Dataset entries ▸

- - - -

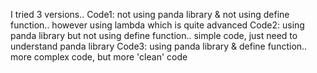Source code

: I tried 3 versions..
Code1: not using panda library & not using define function.. however using lambda which is quite advanced
Code2: using panda library but not using define function.. simple code, just need to understand panda library
Code3: using panda library & define function.. more complex code, but more 'clean' code
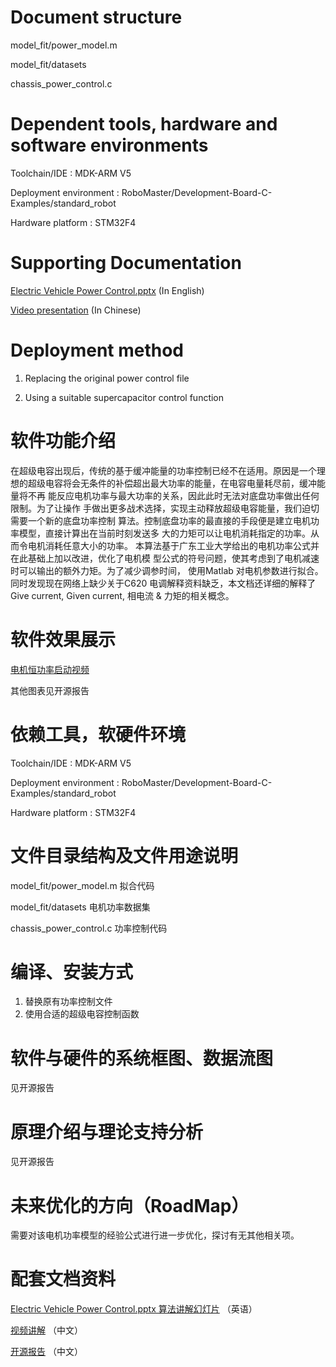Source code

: # Document structure

model_fit/power_model.m 

model_fit/datasets 

chassis_power_control.c 


# Dependent tools, hardware and software environments
Toolchain/IDE : MDK-ARM V5

Deployment environment : RoboMaster/Development-Board-C-Examples/standard_robot

Hardware platform : STM32F4

# Supporting Documentation
[Electric Vehicle Power Control.pptx](ElectricVehiclePowerControl.pdf) (In English)
    
[Video presentation](https://www.bilibili.com/video/BV1tu41177wm/) (In Chinese)


# Deployment method
1. Replacing the original power control file
    
2. Using a suitable supercapacitor control function






# 软件功能介绍
在超级电容出现后，传统的基于缓冲能量的功率控制已经不在适用。原因是一个理想的超级电容将会无条件的补偿超出最大功率的能量，在电容电量耗尽前，缓冲能量将不再
能反应电机功率与最大功率的关系，因此此时无法对底盘功率做出任何限制。为了让操作
手做出更多战术选择，实现主动释放超级电容能量，我们迫切需要一个新的底盘功率控制
算法。控制底盘功率的最直接的手段便是建立电机功率模型，直接计算出在当前时刻发送多
大的力矩可以让电机消耗指定的功率。从而令电机消耗任意大小的功率。
本算法基于广东工业大学给出的电机功率公式并在此基础上加以改进，优化了电机模
型公式的符号问题，使其考虑到了电机减速时可以输出的额外力矩。为了减少调参时间，
使用Matlab 对电机参数进行拟合。
同时发现现在网络上缺少关于C620 电调解释资料缺乏，本文档还详细的解释了Give
current, Given current, 相电流 & 力矩的相关概念。


# 软件效果展示
[电机恒功率启动视频](https://www.bilibili.com/video/BV1mN411p7Nj/)

其他图表见开源报告
# 依赖工具，软硬件环境

Toolchain/IDE : MDK-ARM V5

Deployment environment : RoboMaster/Development-Board-C-Examples/standard_robot
    
Hardware platform : STM32F4

# 文件目录结构及文件用途说明
model_fit/power_model.m 拟合代码

model_fit/datasets 电机功率数据集

chassis_power_control.c 功率控制代码

# 编译、安装方式
1. 替换原有功率控制文件
2. 使用合适的超级电容控制函数


# 软件与硬件的系统框图、数据流图
见开源报告

# 原理介绍与理论支持分析
见开源报告

# 未来优化的方向（RoadMap）

需要对该电机功率模型的经验公式进行进一步优化，探讨有无其他相关项。

# 配套文档资料
[Electric Vehicle Power Control.pptx 算法讲解幻灯片](ElectricVehiclePowerControl.pdf) （英语）

[视频讲解](https://www.bilibili.com/video/BV1tu41177wm/) （中文）

[开源报告](开源报告.pdf) （中文）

- - - -

Problem requirements ▸ Pull every line containing "function" from the data.

Task solution ▸
Code1: not using panda library & not using define function.. however using lambda which is quite advanced
Code2: using panda library but not using define function.. simple code, just need to understand panda library
Code3: using panda library & define function.. more complex code, but more 'clean' code
2. Using a suitable supercapacitor control function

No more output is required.